--- EXERCISE INPUT ---
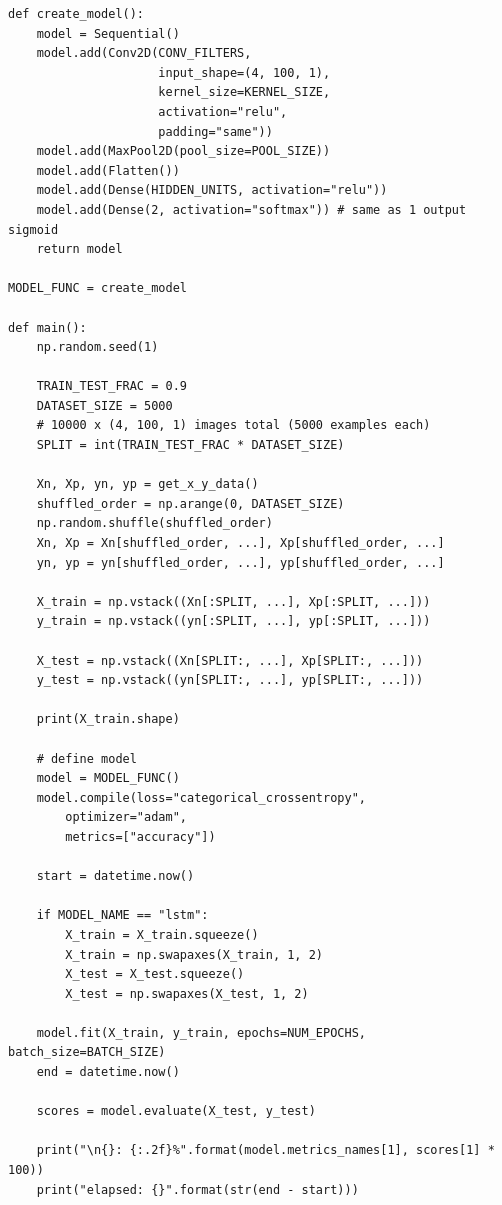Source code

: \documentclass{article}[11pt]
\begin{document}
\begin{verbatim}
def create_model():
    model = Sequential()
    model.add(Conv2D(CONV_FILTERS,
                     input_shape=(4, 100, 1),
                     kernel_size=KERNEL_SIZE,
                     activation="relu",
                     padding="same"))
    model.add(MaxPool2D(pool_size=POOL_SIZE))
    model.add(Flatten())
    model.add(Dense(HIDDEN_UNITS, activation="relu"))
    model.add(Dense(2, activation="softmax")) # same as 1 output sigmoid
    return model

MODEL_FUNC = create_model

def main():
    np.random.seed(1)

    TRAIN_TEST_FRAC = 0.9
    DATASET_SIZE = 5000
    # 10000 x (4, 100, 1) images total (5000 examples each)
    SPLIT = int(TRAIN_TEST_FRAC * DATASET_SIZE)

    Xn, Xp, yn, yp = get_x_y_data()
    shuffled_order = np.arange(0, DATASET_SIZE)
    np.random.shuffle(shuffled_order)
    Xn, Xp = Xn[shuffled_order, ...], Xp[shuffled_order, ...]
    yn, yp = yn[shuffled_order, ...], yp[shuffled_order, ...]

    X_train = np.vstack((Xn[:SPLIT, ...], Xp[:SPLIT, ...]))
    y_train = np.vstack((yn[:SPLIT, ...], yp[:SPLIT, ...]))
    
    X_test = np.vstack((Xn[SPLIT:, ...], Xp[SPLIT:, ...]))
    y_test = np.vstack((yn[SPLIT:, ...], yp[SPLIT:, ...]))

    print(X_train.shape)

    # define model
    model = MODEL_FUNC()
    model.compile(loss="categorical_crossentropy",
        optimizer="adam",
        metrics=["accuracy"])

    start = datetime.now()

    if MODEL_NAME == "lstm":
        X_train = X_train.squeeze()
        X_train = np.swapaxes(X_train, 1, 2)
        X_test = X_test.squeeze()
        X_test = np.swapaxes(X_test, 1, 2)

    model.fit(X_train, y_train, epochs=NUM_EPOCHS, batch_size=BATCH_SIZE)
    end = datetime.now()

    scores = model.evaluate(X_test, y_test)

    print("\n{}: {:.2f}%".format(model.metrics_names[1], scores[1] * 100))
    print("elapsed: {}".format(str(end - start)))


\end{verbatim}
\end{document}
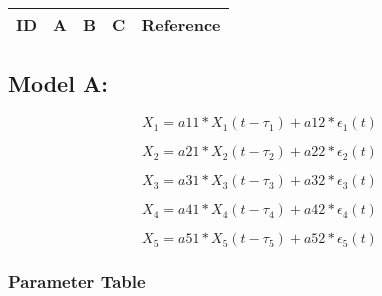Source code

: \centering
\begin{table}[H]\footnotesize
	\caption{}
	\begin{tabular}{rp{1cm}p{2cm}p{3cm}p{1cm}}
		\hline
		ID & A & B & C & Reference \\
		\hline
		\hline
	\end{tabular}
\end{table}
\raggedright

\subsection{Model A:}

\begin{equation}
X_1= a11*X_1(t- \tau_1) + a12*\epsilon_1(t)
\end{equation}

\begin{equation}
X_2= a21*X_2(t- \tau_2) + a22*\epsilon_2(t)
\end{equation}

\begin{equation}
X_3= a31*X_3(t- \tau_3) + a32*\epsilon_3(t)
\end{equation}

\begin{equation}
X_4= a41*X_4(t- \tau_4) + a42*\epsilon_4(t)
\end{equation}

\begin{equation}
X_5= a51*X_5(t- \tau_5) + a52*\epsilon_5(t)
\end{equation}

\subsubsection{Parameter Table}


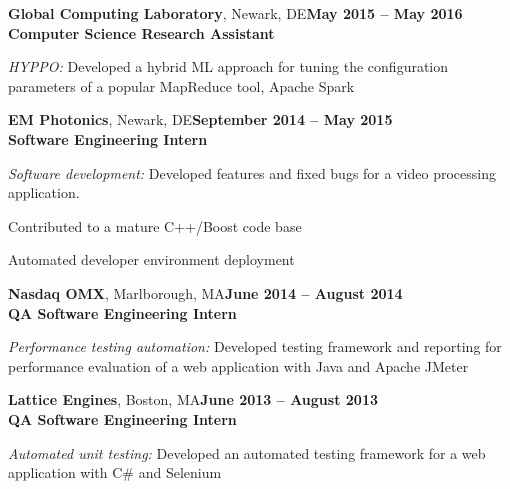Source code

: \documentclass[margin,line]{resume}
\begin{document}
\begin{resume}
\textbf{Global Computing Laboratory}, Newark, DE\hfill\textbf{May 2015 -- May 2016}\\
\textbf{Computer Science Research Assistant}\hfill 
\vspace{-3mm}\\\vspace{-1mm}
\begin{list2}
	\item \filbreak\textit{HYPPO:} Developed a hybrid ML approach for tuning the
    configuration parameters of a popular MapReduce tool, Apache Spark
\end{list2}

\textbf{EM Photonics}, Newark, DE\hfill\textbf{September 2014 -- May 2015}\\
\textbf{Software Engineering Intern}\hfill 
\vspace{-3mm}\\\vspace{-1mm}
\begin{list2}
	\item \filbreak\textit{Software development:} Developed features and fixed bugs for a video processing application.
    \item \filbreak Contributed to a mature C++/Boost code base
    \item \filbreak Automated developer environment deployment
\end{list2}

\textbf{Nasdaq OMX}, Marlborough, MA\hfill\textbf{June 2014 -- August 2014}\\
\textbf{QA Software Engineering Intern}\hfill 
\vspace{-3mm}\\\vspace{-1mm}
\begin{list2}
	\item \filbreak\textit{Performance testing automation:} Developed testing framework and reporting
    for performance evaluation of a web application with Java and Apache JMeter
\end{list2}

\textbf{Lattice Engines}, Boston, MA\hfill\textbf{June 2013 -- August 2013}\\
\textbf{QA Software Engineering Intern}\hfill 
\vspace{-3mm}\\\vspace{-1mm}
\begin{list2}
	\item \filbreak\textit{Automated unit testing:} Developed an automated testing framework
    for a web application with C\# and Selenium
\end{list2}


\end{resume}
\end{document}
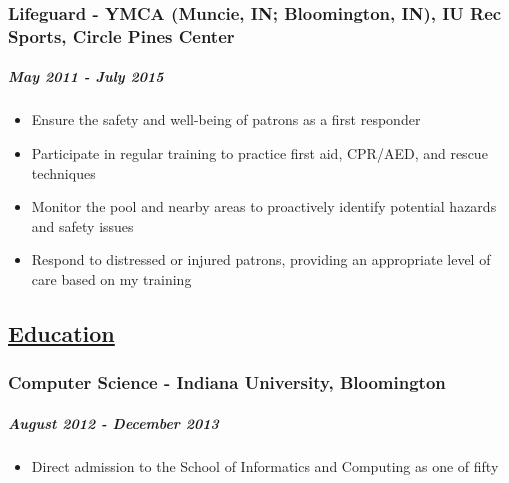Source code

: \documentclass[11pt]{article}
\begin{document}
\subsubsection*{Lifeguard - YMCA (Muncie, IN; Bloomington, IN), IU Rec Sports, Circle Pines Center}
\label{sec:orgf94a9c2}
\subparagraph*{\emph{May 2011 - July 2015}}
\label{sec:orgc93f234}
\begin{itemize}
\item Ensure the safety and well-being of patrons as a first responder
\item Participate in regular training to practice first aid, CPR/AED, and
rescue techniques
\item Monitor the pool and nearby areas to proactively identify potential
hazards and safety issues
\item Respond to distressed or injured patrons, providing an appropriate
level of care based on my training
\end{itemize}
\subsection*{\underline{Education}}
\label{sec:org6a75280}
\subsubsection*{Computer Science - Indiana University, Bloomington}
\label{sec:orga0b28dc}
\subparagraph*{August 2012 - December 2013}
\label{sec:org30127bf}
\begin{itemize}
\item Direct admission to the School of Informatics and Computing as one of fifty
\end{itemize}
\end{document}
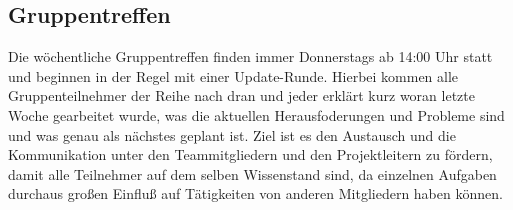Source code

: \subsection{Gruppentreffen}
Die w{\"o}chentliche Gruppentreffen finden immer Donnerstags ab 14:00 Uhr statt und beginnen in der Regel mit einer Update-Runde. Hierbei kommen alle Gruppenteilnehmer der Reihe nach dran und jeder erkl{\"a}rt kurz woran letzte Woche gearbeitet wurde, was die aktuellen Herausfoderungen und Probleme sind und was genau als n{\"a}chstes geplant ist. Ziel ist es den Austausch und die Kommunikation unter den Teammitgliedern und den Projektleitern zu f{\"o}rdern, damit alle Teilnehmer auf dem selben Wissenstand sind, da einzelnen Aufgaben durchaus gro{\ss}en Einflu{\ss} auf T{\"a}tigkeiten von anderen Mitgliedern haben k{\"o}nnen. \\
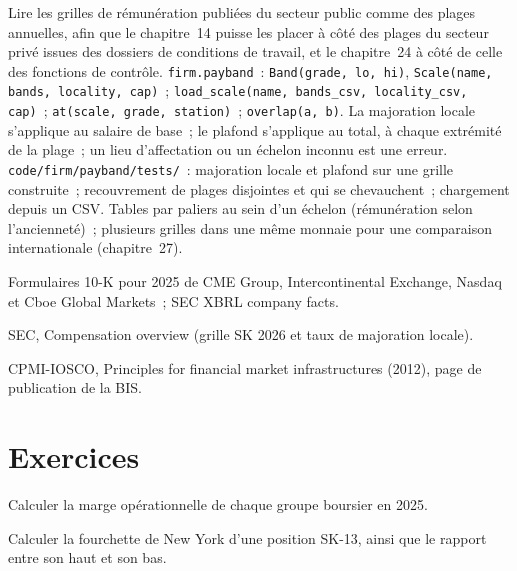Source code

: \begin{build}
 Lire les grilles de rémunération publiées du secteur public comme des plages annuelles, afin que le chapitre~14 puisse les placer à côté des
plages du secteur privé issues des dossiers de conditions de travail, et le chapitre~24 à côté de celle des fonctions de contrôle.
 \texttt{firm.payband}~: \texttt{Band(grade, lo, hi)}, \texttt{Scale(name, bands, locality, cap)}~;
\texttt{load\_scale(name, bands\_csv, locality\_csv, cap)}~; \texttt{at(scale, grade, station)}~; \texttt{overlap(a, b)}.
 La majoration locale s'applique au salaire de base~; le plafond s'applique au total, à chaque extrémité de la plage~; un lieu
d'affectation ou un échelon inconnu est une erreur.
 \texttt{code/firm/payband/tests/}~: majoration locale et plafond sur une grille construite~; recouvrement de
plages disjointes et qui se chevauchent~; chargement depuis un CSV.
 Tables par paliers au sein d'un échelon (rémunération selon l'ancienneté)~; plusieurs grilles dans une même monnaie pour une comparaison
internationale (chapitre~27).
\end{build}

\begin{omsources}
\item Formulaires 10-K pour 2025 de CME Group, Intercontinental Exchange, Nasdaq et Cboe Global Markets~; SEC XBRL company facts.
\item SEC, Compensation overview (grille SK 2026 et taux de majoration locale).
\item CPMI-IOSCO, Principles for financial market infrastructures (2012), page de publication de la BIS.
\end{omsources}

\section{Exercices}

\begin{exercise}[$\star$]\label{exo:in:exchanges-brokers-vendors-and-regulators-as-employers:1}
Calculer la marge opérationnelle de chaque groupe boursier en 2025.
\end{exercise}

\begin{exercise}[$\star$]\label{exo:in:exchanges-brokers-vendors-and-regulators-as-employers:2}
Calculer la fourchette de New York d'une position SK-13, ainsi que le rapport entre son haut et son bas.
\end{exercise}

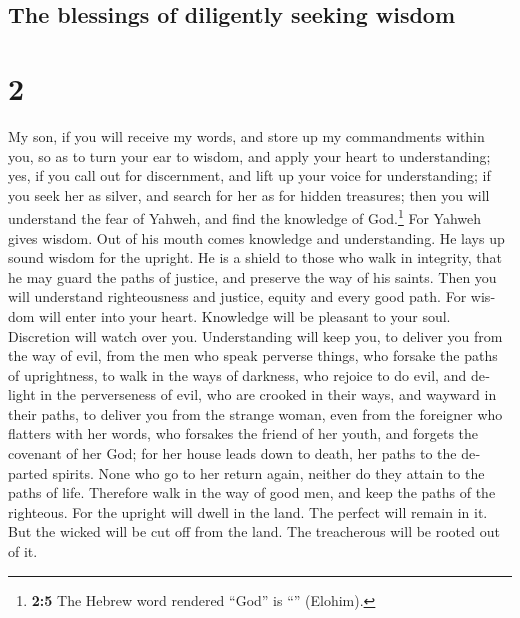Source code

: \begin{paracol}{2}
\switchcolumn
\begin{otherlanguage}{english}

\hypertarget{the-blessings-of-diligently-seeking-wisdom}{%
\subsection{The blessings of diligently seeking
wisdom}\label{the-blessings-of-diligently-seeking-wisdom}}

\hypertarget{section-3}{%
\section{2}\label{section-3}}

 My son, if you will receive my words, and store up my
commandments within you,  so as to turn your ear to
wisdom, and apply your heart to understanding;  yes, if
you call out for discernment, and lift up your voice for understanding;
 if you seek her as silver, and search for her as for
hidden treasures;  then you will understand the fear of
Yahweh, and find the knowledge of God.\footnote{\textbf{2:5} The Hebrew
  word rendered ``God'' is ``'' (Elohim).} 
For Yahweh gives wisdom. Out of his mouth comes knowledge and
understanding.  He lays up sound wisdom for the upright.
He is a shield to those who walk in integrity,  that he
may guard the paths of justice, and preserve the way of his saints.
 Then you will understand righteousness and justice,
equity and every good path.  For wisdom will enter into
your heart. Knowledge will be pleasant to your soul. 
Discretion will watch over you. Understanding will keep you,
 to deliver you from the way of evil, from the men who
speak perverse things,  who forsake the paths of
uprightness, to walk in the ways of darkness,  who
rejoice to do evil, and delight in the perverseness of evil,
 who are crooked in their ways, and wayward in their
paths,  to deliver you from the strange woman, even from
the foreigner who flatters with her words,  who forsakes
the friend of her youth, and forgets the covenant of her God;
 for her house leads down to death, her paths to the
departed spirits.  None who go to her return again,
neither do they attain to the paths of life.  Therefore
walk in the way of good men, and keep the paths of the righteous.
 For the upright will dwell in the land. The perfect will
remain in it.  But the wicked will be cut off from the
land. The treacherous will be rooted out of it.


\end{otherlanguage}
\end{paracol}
---
Starting with the line that holds "For Yahweh gives" and ending with the line that holds "equity and every", retype every line in the data above exactly, and nothing else.

### ANSWER BELOW
For Yahweh gives wisdom. Out of his mouth comes knowledge and
understanding.  He lays up sound wisdom for the upright.
He is a shield to those who walk in integrity,  that he
may guard the paths of justice, and preserve the way of his saints.
 Then you will understand righteousness and justice,
equity and every good path.  For wisdom will enter into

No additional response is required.